Setelah 3 bulan bekerja sebagai CS, Nurul yang dinilai baik kinerjanya diangkat sebagai karyawan tetap, dan menjadi tukang cuci piring selama 4 bulan. Sudah itu, ia diangkat lagi menjadi juru masak selama 4 bulan, lalu diangkat sebagai kasir selama 6 bulan, dan menjadi supervisor selama 1 tahun. Karena kekosongan jabatan, Nurul kemudian diangkat lagi sebagai auditor, dan setelah itu menjadi manajer area selama 2 tahun.

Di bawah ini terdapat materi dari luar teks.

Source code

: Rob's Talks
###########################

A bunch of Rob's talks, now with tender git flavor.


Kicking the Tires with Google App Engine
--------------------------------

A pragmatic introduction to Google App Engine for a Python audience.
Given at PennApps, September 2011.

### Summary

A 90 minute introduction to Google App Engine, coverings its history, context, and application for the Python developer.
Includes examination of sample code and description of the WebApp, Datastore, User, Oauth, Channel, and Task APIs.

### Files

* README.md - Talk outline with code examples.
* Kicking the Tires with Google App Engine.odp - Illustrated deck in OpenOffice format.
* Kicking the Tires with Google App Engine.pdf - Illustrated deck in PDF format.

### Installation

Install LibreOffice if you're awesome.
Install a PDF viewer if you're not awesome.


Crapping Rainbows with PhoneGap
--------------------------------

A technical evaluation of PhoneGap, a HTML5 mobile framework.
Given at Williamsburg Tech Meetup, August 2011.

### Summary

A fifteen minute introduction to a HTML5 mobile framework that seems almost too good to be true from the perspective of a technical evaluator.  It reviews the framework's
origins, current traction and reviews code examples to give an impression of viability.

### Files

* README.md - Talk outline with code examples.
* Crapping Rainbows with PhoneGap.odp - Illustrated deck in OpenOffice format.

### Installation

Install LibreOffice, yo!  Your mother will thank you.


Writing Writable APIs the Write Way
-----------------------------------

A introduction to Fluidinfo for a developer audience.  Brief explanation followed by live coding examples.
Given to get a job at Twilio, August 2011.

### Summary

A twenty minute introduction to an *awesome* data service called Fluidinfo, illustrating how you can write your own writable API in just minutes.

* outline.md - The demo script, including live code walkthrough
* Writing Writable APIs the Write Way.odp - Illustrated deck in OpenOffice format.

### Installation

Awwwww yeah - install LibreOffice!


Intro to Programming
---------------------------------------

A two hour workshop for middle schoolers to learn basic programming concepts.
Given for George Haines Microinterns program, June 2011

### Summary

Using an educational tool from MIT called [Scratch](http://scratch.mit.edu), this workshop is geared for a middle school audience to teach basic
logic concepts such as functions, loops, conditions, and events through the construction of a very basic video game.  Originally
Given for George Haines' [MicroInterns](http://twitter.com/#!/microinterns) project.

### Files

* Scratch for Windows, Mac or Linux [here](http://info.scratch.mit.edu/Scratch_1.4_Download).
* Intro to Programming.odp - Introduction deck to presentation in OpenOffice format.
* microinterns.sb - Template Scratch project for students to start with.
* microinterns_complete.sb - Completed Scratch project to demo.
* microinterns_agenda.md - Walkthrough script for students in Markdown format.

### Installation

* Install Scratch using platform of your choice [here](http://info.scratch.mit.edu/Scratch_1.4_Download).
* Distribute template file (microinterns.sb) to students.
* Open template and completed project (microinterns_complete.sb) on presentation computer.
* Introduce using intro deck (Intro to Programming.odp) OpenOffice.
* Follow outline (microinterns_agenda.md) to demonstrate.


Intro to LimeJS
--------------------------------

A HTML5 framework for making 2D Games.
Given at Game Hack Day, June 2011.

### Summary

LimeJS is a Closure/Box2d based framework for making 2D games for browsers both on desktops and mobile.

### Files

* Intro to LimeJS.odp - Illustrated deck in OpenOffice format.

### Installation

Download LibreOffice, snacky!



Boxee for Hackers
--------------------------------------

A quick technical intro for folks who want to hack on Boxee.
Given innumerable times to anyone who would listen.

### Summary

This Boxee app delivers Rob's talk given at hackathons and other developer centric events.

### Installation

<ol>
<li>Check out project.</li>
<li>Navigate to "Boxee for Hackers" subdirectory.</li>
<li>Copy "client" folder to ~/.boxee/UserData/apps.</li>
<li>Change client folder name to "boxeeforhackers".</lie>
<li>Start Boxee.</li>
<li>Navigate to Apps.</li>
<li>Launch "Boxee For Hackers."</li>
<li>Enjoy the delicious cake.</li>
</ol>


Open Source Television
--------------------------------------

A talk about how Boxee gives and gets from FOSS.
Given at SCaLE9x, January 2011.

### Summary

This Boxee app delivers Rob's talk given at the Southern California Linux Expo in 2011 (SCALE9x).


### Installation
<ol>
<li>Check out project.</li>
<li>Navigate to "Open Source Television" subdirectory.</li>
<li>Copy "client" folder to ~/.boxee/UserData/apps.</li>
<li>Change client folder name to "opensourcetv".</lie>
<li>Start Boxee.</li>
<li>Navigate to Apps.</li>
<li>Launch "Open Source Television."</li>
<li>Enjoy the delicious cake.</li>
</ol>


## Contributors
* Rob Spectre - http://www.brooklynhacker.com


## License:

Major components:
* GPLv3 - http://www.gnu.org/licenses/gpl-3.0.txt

Jabatan sebagai manajer area, membuat Nurul harus sering bepergian keluar kota untuk memberikan pelatihan kepada para karyawan baru di berbagai kota di Jawa Tengah, seperti Semarang, Magelang, Solo dan Yogyakarta. Dan, seiring pekerjaannya yang meningkat itu, pada usia 29 tahun, ketika menjadi manajer area sebuah resto ayam goreng krispi di Yogyakarta, ia menikah dengan Emy Setyawati, seorang karyawati toko swalayan di Yogyakarta yang saat itu dipacarinya selama 2 bulan.
Namun, meski jabatannya sudah manajer, gajinya tetap dirasa kurang. Apalagi, tak lama setelah menikah itu, pada 1997, Nurul dikaruniai anak. Emy lalu membantu ekonomi dengan membuat roti. Hidup pas-pasan tak membuat Nurul patah arang. Namun, hempasan ekonomi pada 1998, dengan terjadinya krisis moneter, hidup semakin dirasa berat. Saat itu, Nurul memutuskan keluar dari pekerjaannya dan berniat membangun bisnis sendiri.